----- THE DATA

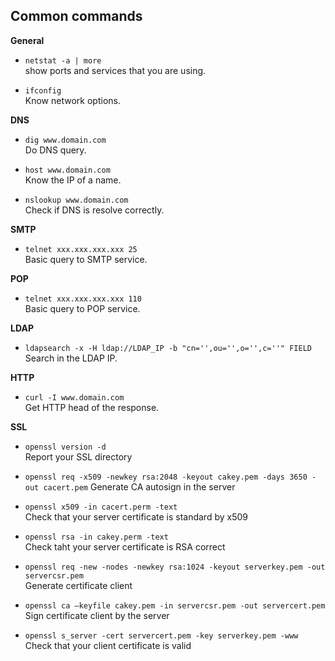 ## Common commands

**General**

* `netstat -a | more` </br>
show ports and services that you are using.


* `ifconfig`</br>
Know network options.


**DNS**

* `dig www.domain.com`</br>
Do DNS query.


* `host www.domain.com`</br>
Know the IP of a name.


* `nslookup www.domain.com`</br>
Check if DNS is resolve correctly.

**SMTP**

* `telnet xxx.xxx.xxx.xxx 25` </br>
Basic query to SMTP service.

**POP**

* `telnet xxx.xxx.xxx.xxx 110` </br>
Basic query to POP service.

**LDAP**

* `ldapsearch -x -H ldap://LDAP_IP -b "cn='',ou='',o='',c=''" FIELD` </br>
Search in the LDAP IP.

**HTTP**

*  `curl -I www.domain.com` </br>
Get HTTP head of the response.

**SSL**

* `openssl version -d` </br>
Report your SSL directory


* `openssl req -x509 -newkey rsa:2048 -keyout cakey.pem -days 3650 -out cacert.pem` Generate CA autosign in the server


* `openssl x509 -in cacert.perm -text` </br>
Check that your server certificate is standard by x509


* `openssl rsa -in cakey.perm -text` </br>
Check taht your server certificate is RSA correct


* `openssl req -new -nodes -newkey rsa:1024 -keyout serverkey.pem -out servercsr.pem` </br> Generate certificate client


* `openssl ca –keyfile cakey.pem -in servercsr.pem -out servercert.pem` </br>
Sign certificate client by the server


* `openssl s_server -cert servercert.pem -key serverkey.pem -www` </br>
Check that your client certificate is valid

----------

## EXERCISE DIRECTIONS
Check each line above for the string "openssl" and copy those that have it.

## SOLUTION TO THIS TASK
* `openssl version -d` </br>
* `openssl req -x509 -newkey rsa:2048 -keyout cakey.pem -days 3650 -out cacert.pem` Generate CA autosign in the server
* `openssl x509 -in cacert.perm -text` </br>
* `openssl rsa -in cakey.perm -text` </br>
* `openssl req -new -nodes -newkey rsa:1024 -keyout serverkey.pem -out servercsr.pem` </br> Generate certificate client
* `openssl ca –keyfile cakey.pem -in servercsr.pem -out servercert.pem` </br>
* `openssl s_server -cert servercert.pem -key serverkey.pem -www` </br>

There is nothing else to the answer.